Ernährung bei Fibromyalgie
Bei Fibromyalgie werden viele Diäten versprochen – belegt ist keine davon. Was hilft, ist unspektakulär: ein ausgewogenes Muster, ein gesundes Gewicht und ein ehrlicher Umgang mit Erwartungen.
Auf einen Blick
- Keine spezielle Diät mit gesicherter Wirkung gegen Fibromyalgie.
- Ausgewogen, mediterran und ein gesundes Gewicht können das Befinden verbessern.
- Auf Mängel (z. B. Vitamin D) prüfen und ausgleichen.
- Vorsicht vor teuren Wunderdiäten und Eliminations-Extremen.
Fibromyalgie ist ein chronisches Schmerzsyndrom mit Erschöpfung und Schlafproblemen. Die Ursachen sind komplex. Ernährung kann das allgemeine Wohlbefinden beeinflussen, eine spezifische, belegte „Fibromyalgie-Diät" gibt es aber nicht.
Was helfen kann
- Ausgewogenes, mediterranes Muster: viel Gemüse, Obst, Vollkorn, Hülsenfrüchte, Olivenöl, Fisch – gut für Energie und Allgemeinbefinden.

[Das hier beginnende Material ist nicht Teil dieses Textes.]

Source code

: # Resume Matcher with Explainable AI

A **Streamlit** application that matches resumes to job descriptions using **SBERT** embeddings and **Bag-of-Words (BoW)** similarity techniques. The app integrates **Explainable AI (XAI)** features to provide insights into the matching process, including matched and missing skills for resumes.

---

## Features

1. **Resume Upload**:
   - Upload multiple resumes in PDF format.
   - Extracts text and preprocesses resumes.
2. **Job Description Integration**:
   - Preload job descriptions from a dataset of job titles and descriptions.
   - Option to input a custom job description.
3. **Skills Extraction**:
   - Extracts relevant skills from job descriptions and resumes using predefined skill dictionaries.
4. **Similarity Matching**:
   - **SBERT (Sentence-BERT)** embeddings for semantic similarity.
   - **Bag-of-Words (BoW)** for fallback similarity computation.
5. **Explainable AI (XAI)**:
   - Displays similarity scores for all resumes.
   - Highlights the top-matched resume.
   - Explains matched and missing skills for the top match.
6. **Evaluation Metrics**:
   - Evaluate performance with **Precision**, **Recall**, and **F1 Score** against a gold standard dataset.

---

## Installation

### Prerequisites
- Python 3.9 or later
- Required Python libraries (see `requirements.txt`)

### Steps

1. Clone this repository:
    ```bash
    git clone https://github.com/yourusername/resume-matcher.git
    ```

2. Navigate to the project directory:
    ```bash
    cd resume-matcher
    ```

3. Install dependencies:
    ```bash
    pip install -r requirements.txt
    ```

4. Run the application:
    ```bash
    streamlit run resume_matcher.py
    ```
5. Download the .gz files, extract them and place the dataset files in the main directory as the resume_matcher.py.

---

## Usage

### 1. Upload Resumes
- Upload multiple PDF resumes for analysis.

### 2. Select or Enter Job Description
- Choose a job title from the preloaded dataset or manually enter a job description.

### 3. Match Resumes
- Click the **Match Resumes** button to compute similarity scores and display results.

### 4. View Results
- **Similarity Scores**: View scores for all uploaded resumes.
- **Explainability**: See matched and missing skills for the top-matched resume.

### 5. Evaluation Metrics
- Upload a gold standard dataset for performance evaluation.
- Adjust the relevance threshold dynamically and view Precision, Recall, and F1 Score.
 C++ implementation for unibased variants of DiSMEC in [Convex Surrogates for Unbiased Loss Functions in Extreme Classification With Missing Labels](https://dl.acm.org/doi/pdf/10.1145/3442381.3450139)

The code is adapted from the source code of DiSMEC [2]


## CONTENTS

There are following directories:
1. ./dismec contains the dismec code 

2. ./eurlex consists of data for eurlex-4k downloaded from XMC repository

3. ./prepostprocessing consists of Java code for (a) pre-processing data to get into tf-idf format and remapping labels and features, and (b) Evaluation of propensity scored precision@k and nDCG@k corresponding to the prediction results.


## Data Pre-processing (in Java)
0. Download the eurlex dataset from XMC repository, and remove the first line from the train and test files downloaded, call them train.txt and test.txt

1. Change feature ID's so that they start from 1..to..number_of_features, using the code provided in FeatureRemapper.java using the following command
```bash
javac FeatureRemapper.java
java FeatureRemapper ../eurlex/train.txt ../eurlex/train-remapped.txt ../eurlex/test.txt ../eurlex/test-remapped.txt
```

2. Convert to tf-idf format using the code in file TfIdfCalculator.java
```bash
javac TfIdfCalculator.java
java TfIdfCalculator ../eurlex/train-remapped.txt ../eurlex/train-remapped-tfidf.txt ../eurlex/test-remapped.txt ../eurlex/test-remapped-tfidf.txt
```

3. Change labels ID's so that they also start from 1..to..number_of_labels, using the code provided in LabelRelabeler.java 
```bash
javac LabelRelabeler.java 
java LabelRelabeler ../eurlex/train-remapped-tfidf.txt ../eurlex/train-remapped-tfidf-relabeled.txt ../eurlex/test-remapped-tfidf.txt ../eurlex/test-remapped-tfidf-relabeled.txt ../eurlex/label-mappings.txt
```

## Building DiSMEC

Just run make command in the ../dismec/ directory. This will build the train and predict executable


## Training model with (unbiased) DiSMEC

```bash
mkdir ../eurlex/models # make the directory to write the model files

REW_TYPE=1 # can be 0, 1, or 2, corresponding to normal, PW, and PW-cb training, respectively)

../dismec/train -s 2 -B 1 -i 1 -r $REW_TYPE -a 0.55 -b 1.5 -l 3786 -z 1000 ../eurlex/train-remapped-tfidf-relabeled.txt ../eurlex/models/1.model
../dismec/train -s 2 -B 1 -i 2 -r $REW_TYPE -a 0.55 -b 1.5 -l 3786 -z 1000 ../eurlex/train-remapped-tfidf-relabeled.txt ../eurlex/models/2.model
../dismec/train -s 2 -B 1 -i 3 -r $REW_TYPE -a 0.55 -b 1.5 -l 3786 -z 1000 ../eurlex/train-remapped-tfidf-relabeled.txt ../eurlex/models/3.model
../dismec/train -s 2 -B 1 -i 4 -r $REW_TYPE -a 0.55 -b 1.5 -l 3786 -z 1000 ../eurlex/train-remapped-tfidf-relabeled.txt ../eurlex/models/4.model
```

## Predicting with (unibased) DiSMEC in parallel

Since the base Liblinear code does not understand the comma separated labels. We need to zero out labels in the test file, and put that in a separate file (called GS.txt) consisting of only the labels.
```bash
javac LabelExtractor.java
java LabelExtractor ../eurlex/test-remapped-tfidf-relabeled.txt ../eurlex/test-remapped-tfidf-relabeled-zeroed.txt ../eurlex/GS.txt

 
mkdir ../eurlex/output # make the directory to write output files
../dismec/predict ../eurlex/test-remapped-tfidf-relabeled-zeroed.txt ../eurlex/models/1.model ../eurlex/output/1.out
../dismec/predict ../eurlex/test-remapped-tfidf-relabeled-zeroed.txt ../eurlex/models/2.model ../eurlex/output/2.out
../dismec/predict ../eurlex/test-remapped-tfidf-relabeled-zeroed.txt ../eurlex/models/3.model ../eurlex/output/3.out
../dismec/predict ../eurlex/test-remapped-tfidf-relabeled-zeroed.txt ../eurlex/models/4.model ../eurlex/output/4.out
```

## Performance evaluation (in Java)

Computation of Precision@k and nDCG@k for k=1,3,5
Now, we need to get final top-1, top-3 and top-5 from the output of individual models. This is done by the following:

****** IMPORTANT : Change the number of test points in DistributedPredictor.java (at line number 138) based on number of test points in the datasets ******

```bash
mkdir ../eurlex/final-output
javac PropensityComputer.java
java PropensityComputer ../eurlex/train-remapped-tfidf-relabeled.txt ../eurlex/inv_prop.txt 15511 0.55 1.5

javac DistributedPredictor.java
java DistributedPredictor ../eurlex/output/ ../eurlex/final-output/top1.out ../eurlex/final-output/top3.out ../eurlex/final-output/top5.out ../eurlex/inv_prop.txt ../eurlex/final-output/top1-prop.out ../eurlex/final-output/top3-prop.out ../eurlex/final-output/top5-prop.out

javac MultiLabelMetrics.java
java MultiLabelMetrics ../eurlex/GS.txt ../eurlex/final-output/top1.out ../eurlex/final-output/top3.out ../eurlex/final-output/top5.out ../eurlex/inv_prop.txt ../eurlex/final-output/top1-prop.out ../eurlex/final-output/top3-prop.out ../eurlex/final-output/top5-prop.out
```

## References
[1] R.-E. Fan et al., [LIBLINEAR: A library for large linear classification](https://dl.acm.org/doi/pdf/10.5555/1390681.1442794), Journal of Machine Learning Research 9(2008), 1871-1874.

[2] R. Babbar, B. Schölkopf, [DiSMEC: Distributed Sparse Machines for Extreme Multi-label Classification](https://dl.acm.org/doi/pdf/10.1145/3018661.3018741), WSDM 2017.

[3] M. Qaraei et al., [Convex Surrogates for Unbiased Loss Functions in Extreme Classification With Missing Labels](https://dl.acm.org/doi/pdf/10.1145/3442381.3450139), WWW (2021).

- Gesundes Gewicht: Übergewicht kann Schmerzen und Erschöpfung verstärken; eine moderate Reduktion kann entlasten.
- Mängel ausschließen: z. B. Vitamin D, Eisen, B12 ärztlich prüfen und bei Bedarf ausgleichen.
- Stabile Mahlzeiten und genug Flüssigkeit unterstützen Energie und Konzentration.
Ehrlich bleiben
Strenge Eliminationsdiäten, Detox-Konzepte oder teure Spezialpräparate sind nicht belegt und können einschränken oder zu Mangel führen. Manche Betroffene berichten über individuelle Auslöser – das lässt sich vorsichtig beobachten, ohne in starre Verbote zu verfallen. Wichtig ist ein Gesamtkonzept aus Bewegung, Schlaf, Stressmanagement und ärztlicher Begleitung; Ernährung ist ein Baustein davon.
Quellen: Übersichtsarbeiten zu Ernährung und Fibromyalgie (begrenzte Evidenz); Einordnung zu Gewicht und mediterraner Kost. Allgemeine Information, kein Ersatz für ärztliche Behandlung.
Setz es direkt um – mit den kostenlosen Throphia-Tools
Kein Ersatz für ärztlichen Rat. Dieser Text ordnet den allgemeinen Evidenzstand ein und ersetzt keine Diagnose oder Therapie. Ernährungsumstellungen bei einer Erkrankung bitte mit der behandelnden Ärztin, dem Arzt oder einer Ernährungsfachkraft abstimmen – besonders bei Medikamenten.
Häufige Fragen
Gibt es eine Diät, die bei Fibromyalgie hilft?+
Eine spezielle Diät mit gesicherter Wirkung gegen Fibromyalgie gibt es nicht. Sinnvoll ist ein ausgewogenes, mediterranes Muster, ein gesundes Gewicht und das Ausgleichen nachgewiesener Mängel. Das kann das Befinden verbessern, ist aber kein Heilmittel. Wunderdiäten und teure Spezialpräparate sind nicht belegt.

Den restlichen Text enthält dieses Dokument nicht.